Task directions -
Because the pictures are not wanted, reproduce the rest of the records below exactly as they stand.
=== Supplied information ===
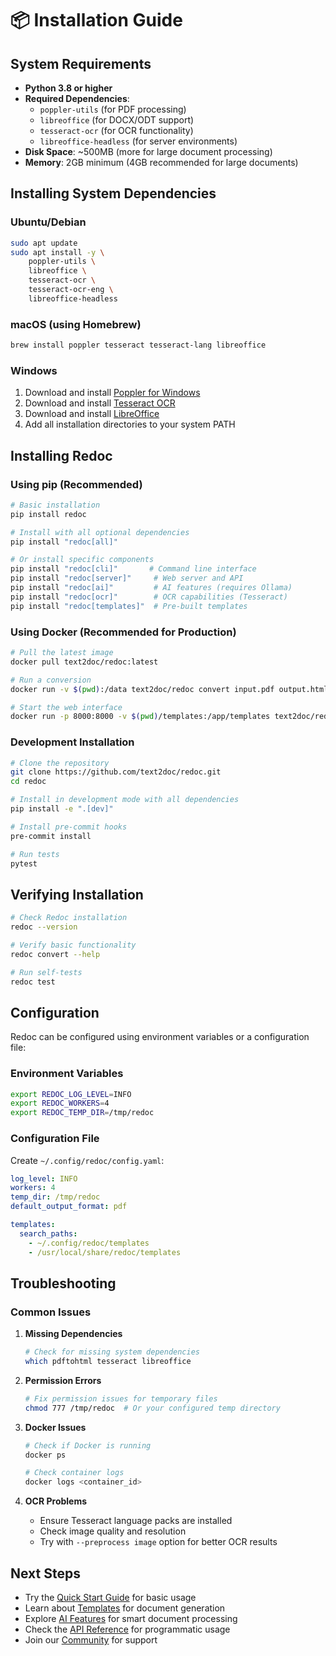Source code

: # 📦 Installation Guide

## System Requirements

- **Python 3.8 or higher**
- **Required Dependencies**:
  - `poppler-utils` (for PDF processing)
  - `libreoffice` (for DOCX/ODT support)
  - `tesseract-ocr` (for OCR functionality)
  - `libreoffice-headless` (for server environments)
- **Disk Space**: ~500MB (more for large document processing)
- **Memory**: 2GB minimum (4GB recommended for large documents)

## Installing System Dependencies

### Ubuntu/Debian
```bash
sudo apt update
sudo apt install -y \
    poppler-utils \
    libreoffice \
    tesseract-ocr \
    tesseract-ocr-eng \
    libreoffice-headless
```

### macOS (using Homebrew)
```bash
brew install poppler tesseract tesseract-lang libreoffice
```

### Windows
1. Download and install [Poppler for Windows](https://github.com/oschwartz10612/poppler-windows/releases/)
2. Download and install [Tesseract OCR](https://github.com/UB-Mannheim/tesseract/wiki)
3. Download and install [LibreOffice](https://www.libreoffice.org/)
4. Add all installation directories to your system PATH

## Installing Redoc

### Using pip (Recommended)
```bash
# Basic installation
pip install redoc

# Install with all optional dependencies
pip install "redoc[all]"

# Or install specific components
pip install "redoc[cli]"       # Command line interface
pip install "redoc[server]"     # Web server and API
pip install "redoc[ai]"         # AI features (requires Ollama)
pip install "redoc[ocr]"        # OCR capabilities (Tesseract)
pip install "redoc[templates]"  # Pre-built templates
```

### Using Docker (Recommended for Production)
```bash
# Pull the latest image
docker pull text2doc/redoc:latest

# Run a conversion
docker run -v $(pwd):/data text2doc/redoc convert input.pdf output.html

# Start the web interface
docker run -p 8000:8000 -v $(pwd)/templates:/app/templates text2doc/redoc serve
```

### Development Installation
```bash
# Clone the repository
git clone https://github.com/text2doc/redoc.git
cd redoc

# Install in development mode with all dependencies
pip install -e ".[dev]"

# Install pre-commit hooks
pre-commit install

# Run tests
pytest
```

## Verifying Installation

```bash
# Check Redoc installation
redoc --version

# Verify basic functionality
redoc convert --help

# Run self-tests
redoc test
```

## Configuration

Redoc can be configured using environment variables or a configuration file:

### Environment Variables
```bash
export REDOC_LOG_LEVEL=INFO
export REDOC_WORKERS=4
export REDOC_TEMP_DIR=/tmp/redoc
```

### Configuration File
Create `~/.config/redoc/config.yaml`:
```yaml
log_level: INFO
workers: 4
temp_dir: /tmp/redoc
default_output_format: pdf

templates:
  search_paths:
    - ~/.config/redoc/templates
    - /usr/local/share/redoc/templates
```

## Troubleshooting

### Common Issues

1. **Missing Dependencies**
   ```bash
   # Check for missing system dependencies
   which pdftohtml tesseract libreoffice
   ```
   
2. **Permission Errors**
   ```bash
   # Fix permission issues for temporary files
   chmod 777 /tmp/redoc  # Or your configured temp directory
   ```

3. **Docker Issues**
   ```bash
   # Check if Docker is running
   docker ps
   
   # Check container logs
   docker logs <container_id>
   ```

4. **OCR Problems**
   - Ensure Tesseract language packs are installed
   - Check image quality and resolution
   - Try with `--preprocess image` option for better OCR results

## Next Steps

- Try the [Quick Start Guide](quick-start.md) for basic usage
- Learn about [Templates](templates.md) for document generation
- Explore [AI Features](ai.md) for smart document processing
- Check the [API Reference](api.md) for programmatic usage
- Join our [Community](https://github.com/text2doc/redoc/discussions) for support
===
Exercise response -
Source code

: # 📦 Installation Guide

## System Requirements

- **Python 3.8 or higher**
- **Required Dependencies**:
  - `poppler-utils` (for PDF processing)
  - `libreoffice` (for DOCX/ODT support)
  - `tesseract-ocr` (for OCR functionality)
  - `libreoffice-headless` (for server environments)
- **Disk Space**: ~500MB (more for large document processing)
- **Memory**: 2GB minimum (4GB recommended for large documents)

## Installing System Dependencies

### Ubuntu/Debian
```bash
sudo apt update
sudo apt install -y \
    poppler-utils \
    libreoffice \
    tesseract-ocr \
    tesseract-ocr-eng \
    libreoffice-headless
```

### macOS (using Homebrew)
```bash
brew install poppler tesseract tesseract-lang libreoffice
```

### Windows
1. Download and install [Poppler for Windows](https://github.com/oschwartz10612/poppler-windows/releases/)
2. Download and install [Tesseract OCR](https://github.com/UB-Mannheim/tesseract/wiki)
3. Download and install [LibreOffice](https://www.libreoffice.org/)
4. Add all installation directories to your system PATH

## Installing Redoc

### Using pip (Recommended)
```bash
# Basic installation
pip install redoc

# Install with all optional dependencies
pip install "redoc[all]"

# Or install specific components
pip install "redoc[cli]"       # Command line interface
pip install "redoc[server]"     # Web server and API
pip install "redoc[ai]"         # AI features (requires Ollama)
pip install "redoc[ocr]"        # OCR capabilities (Tesseract)
pip install "redoc[templates]"  # Pre-built templates
```

### Using Docker (Recommended for Production)
```bash
# Pull the latest image
docker pull text2doc/redoc:latest

# Run a conversion
docker run -v $(pwd):/data text2doc/redoc convert input.pdf output.html

# Start the web interface
docker run -p 8000:8000 -v $(pwd)/templates:/app/templates text2doc/redoc serve
```

### Development Installation
```bash
# Clone the repository
git clone https://github.com/text2doc/redoc.git
cd redoc

# Install in development mode with all dependencies
pip install -e ".[dev]"

# Install pre-commit hooks
pre-commit install

# Run tests
pytest
```

## Verifying Installation

```bash
# Check Redoc installation
redoc --version

# Verify basic functionality
redoc convert --help

# Run self-tests
redoc test
```

## Configuration

Redoc can be configured using environment variables or a configuration file:

### Environment Variables
```bash
export REDOC_LOG_LEVEL=INFO
export REDOC_WORKERS=4
export REDOC_TEMP_DIR=/tmp/redoc
```

### Configuration File
Create `~/.config/redoc/config.yaml`:
```yaml
log_level: INFO
workers: 4
temp_dir: /tmp/redoc
default_output_format: pdf

templates:
  search_paths:
    - ~/.config/redoc/templates
    - /usr/local/share/redoc/templates
```

## Troubleshooting

### Common Issues

1. **Missing Dependencies**
   ```bash
   # Check for missing system dependencies
   which pdftohtml tesseract libreoffice
   ```
   
2. **Permission Errors**
   ```bash
   # Fix permission issues for temporary files
   chmod 777 /tmp/redoc  # Or your configured temp directory
   ```

3. **Docker Issues**
   ```bash
   # Check if Docker is running
   docker ps
   
   # Check container logs
   docker logs <container_id>
   ```

4. **OCR Problems**
   - Ensure Tesseract language packs are installed
   - Check image quality and resolution
   - Try with `--preprocess image` option for better OCR results

## Next Steps

- Try the [Quick Start Guide](quick-start.md) for basic usage
- Learn about [Templates](templates.md) for document generation
- Explore [AI Features](ai.md) for smart document processing
- Check the [API Reference](api.md) for programmatic usage
- Join our [Community](https://github.com/text2doc/redoc/discussions) for support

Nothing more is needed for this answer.